Ubuntu 13.10 brings Apache 2.4.6. nice! And also PHP 5.5.3
 

Lets see which provider going to offer working Ubuntu 13.10 OS images earliest


----------



## lifetalk (Oct 17, 2013)

Sounds pretty exciting. Keep an eye out here for it sometime soon hopefully:
http://openvz.org/Download/template/precreated


----------



## WebSearchingPro (Oct 17, 2013)

I think that ZSwap feature is rather interesting.


----------



## Riccardo_G (Oct 17, 2013)

hi,

yesterday I had a problem with this version

when I added a user

to login with rdesktop

you can not work

I reported to ubuntu

are waiting.

never had this kind of problem with version 12.04 desktop


----------



## BuyCPanel-Kevin (Oct 17, 2013)

Ever since I heard that searches you make in the search bar get sent up to the cloud I've been pretty skeptical of using Ubuntu though... I'm going to stick with Debian


----------



## GIANT_CRAB (Oct 18, 2013)

Ubuntu is the worst kind of OS (far worse than Gentoo and Archlinux), it invades into your privacy a lot. I bet Richard Stallman (freetard founder of crap) hates Ubuntu.

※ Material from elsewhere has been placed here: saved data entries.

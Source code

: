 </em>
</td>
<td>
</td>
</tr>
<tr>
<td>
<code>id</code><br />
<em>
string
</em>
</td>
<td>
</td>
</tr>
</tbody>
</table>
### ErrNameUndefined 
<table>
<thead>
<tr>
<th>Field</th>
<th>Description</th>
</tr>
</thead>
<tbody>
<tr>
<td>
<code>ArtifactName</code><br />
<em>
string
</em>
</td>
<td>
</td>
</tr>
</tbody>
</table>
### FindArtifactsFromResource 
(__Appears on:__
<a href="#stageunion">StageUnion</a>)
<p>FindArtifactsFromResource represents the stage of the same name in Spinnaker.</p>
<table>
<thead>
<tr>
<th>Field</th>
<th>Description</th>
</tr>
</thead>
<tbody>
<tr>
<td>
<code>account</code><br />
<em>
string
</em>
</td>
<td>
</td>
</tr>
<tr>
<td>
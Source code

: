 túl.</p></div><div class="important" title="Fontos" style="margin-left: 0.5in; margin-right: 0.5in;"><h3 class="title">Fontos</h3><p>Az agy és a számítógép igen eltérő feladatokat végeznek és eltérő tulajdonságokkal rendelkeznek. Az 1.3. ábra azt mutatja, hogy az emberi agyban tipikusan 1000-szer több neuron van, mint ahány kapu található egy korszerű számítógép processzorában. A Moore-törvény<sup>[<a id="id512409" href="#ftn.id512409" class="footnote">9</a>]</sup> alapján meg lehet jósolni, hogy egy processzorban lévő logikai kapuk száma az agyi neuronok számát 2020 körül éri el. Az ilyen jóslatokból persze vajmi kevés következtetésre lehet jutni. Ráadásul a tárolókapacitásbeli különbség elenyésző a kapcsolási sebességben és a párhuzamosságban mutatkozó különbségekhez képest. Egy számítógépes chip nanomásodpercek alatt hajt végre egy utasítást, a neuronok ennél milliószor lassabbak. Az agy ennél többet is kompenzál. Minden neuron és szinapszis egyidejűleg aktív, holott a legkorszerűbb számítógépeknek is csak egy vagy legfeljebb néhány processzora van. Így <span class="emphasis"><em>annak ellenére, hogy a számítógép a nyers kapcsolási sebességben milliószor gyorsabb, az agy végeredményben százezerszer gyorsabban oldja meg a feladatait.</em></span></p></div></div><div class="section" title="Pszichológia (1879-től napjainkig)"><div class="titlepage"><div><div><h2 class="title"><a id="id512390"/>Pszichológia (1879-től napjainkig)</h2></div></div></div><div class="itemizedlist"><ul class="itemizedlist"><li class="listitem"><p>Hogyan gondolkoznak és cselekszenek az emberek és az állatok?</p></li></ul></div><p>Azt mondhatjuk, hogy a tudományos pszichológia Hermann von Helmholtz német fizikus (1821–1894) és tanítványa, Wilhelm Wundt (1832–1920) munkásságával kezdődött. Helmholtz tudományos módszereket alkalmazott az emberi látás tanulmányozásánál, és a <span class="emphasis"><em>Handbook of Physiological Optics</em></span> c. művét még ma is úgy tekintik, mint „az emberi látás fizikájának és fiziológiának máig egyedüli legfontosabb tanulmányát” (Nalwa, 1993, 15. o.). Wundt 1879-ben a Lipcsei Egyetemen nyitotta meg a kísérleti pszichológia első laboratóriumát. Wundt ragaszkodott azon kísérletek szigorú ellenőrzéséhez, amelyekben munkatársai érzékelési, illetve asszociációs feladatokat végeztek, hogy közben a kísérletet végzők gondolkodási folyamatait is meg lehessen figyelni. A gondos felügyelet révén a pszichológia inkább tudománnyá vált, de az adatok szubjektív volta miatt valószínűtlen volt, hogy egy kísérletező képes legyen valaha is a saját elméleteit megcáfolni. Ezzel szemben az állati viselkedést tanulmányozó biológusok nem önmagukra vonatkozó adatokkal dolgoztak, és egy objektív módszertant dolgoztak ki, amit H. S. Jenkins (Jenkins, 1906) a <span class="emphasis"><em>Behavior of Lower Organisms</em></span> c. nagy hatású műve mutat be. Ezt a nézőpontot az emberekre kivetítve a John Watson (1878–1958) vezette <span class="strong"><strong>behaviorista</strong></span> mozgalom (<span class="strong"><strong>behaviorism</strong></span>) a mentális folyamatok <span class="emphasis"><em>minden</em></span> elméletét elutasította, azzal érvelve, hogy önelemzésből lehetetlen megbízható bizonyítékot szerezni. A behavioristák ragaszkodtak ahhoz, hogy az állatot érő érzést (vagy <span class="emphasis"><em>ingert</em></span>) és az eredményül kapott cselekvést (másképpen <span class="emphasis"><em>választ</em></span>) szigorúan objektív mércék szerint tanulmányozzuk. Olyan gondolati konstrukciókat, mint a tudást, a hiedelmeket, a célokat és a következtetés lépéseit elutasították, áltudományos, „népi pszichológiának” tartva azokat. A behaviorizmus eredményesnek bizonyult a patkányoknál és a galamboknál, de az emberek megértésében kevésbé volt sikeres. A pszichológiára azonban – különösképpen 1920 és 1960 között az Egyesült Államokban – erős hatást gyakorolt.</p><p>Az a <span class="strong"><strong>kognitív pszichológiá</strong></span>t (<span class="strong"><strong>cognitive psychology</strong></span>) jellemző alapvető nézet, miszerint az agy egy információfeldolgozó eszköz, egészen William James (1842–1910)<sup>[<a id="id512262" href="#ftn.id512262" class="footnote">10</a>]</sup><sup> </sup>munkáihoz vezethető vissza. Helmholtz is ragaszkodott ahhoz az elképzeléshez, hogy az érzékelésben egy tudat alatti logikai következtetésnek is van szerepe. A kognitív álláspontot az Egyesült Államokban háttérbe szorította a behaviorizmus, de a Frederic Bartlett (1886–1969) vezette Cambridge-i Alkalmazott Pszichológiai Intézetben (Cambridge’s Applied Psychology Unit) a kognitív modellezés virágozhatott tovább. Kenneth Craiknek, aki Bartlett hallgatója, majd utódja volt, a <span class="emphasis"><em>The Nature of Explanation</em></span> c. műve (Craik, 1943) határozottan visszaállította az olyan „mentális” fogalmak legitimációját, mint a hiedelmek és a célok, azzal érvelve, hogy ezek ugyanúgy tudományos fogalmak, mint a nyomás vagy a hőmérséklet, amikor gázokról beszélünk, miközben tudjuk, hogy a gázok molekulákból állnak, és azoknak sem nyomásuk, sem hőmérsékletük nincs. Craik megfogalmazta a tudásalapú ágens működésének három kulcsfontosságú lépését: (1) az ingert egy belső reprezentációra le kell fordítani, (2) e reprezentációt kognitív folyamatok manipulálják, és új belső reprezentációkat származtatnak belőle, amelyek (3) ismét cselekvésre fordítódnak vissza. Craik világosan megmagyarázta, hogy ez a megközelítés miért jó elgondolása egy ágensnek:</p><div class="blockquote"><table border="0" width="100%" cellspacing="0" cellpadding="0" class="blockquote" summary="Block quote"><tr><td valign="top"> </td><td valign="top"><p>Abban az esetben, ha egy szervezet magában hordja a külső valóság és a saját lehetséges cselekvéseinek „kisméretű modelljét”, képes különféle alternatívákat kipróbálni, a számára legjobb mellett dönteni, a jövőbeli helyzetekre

There was an issue with privacy on search whereby searches done locally had information sent to Amazon.


----------



## Quexis (Oct 18, 2013)

Ruchirablog said:


> Lets see which provider going to offer working Ubuntu 13.10 OS images earliest


I've got amd64 and i386 OpenVZ templates tested and working, just gotta get the OK from Nick to upload them for general use.


----------



## drmike (Oct 19, 2013)

GIANT_CRAB said:


> Ubuntu is the worst kind of OS (far worse than Gentoo and Archlinux), it invades into your privacy a lot. I bet Richard Stallman (freetard founder of crap) hates Ubuntu.
> 
> There was an issue with privacy on search whereby searches done locally had information sent to Amazon.


I like Stallman.  He has been steadfast in his position forever.

Wonder what OS he is endorsing these days.  Off I go to look


----------



## RiotSecurity (Oct 19, 2013)

13.10 is horrible, it corrupted one of my machines on the upgrade, great.


----------



## Ruchirablog (Oct 19, 2013)

RiotSecurity said:


> 13.10 is horrible, it corrupted one of my machines on the upgrade, great.


Upgraded my desktop and on the middle of the upgrade it crashed. rebooting didnt worked because it was displaying the flashing "-" without doing anything. So I went in to recovery and choose dpkg reconfigure. It went for a while and my PC was resurrected  Everything works smoothly right now


----------



## perennate (Oct 19, 2013)

drmike said:


> I like Stallman.  He has been steadfast in his position forever.
> 
> Wonder what OS he is endorsing these days.  Off I go to look


Go use Parabola GNU/Linux. (BTW we have ISO for that  )


----------



## Riccardo_G (Nov 2, 2013)

i abandoned using 13.04

i use 12.04 not problems.


----------



## Riccardo_G (Nov 2, 2013)

I using, test Windows server 2012 is very good on rdesktop, on machine i5-4570 quad core / 32 GB ram / 1 GB uplink and SSD 240 GB


----------



## javaj (Nov 3, 2013)

GIANT_CRAB said:


> Ubuntu is the worst kind of OS (far worse than Gentoo and Archlinux), it invades into your privacy a lot. I bet Richard Stallman (freetard founder of crap) hates Ubuntu.
> 
> There was an issue with privacy on search whereby searches done locally had information sent to Amazon.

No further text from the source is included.